The temptation of Jesus. This story comes around each year on the first Sunday of Lent- the story of Jesus’ encounter with the devil and his struggle with temptation. I have preached on this story many times, for instance, in “Struggling in the Wilderness of Our Souls.”
This story is about identity, authenticity, discernment, resistance, and surrender. There’s so much here: Jesus’ struggle with what it meant to be true to his calling as one who is beloved of God; his forty days of self-denial in the wilderness, which our journey through Lent parallels; his resistance to the temptations that seduce us into being less than who we really are.
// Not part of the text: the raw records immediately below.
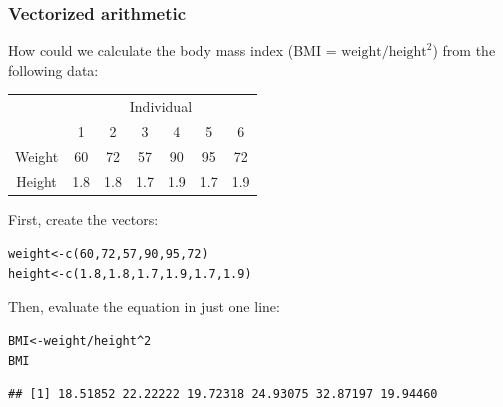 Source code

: \documentclass[color=usenames,dvipsnames]{beamer}\usepackage[]{graphicx}\usepackage[]{color}
\makeatletter
\newcommand{\hlnum}[1]{\textcolor[rgb]{0.69,0.494,0}{#1}}%
\newcommand{\hlopt}[1]{\textcolor[rgb]{0,0,0}{#1}}%
\newcommand{\hlstd}[1]{\textcolor[rgb]{0,0,0}{#1}}%
\newcommand{\hlkwb}[1]{\textcolor[rgb]{0,0.341,0.682}{#1}}%
\newcommand{\hlkwd}[1]{\textcolor[rgb]{0.004,0.004,0.506}{#1}}%
\newenvironment{kframe}{%
 \def\at@end@of@kframe{}%
 \ifinner\ifhmode%
  \def\at@end@of@kframe{\end{minipage}}%
  \begin{minipage}{\columnwidth}%
 \fi\fi%
 \def\FrameCommand##1{\hskip\@totalleftmargin \hskip-\fboxsep
 \colorbox{shadecolor}{##1}\hskip-\fboxsep
     \hskip-\linewidth \hskip-\@totalleftmargin \hskip\columnwidth}%
 \MakeFramed {\advance\hsize-\width
   \@totalleftmargin\z@ \linewidth\hsize
   \@setminipage}}%
 {\par\unskip\endMakeFramed%
 \at@end@of@kframe}
\newenvironment{knitrout}{}{} %
\makeatother
\begin{document}
\begin{frame}[fragile]
  \frametitle{Vectorized arithmetic}
  How could we calculate the body mass index (BMI = $\text{weight}/\text{height}^2$) from the following data:
  \begin{center}
    \begin{tabular}{ccccccc}
      \hline
      & \multicolumn{6}{c}{Individual} \\
      \cline{2-7}
      & 1 & 2 & 3 & 4 & 5 & 6 \\
      \hline
      Weight & 60 & 72 & 57 & 90 & 95 & 72 \\
      Height & 1.8 & 1.8 & 1.7 & 1.9 & 1.7 & 1.9 \\
      \hline
    \end{tabular}
  \end{center}
  \pause
  First, create the vectors:
\begin{knitrout}
\color{fgcolor}\begin{kframe}
\begin{alltt}
\hlstd{weight} \hlkwb{<-} \hlkwd{c}\hlstd{(}\hlnum{60}\hlstd{,} \hlnum{72}\hlstd{,} \hlnum{57}\hlstd{,} \hlnum{90}\hlstd{,} \hlnum{95}\hlstd{,} \hlnum{72}\hlstd{)}
\hlstd{height} \hlkwb{<-} \hlkwd{c}\hlstd{(}\hlnum{1.8}\hlstd{,} \hlnum{1.8}\hlstd{,} \hlnum{1.7}\hlstd{,} \hlnum{1.9}\hlstd{,} \hlnum{1.7}\hlstd{,} \hlnum{1.9}\hlstd{)}
\end{alltt}
\end{kframe}
\end{knitrout}
  \pause
  Then, evaluate the equation in just one line:
\begin{knitrout}\small
{}\color{fgcolor}\begin{kframe}
\begin{alltt}
\hlstd{BMI} \hlkwb{<-} \hlstd{weight}\hlopt{/}\hlstd{height}\hlopt{^}\hlnum{2}
\hlstd{BMI}
\end{alltt}
\begin{verbatim}
## [1] 18.51852 22.22222 19.72318 24.93075 32.87197 19.94460
\end{verbatim}
\end{kframe}
\end{knitrout}
\end{frame}
\end{document}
This story also shows “the devil” (figuratively speaking) as the power behind “all the kingdoms” of the world. We may think that our “kingdom,” the United States of America, is an exception, but it is not. Of course, there are many good things about this country, but we fall far short of our stated ideals of democracy and justice for all. Our government is the primary promoter of unrestrained free-market capitalism, which is causing poverty, inequity, and environmental devastation here at home and on a global scale. This global economic system is dominated by corporations and is enforced by militarized police forces and by the most powerful military-industrial complex the world has ever seen. (For more on this subject read “A System of Global Domination,” an excerpt from Shaking the Gates of Hell.)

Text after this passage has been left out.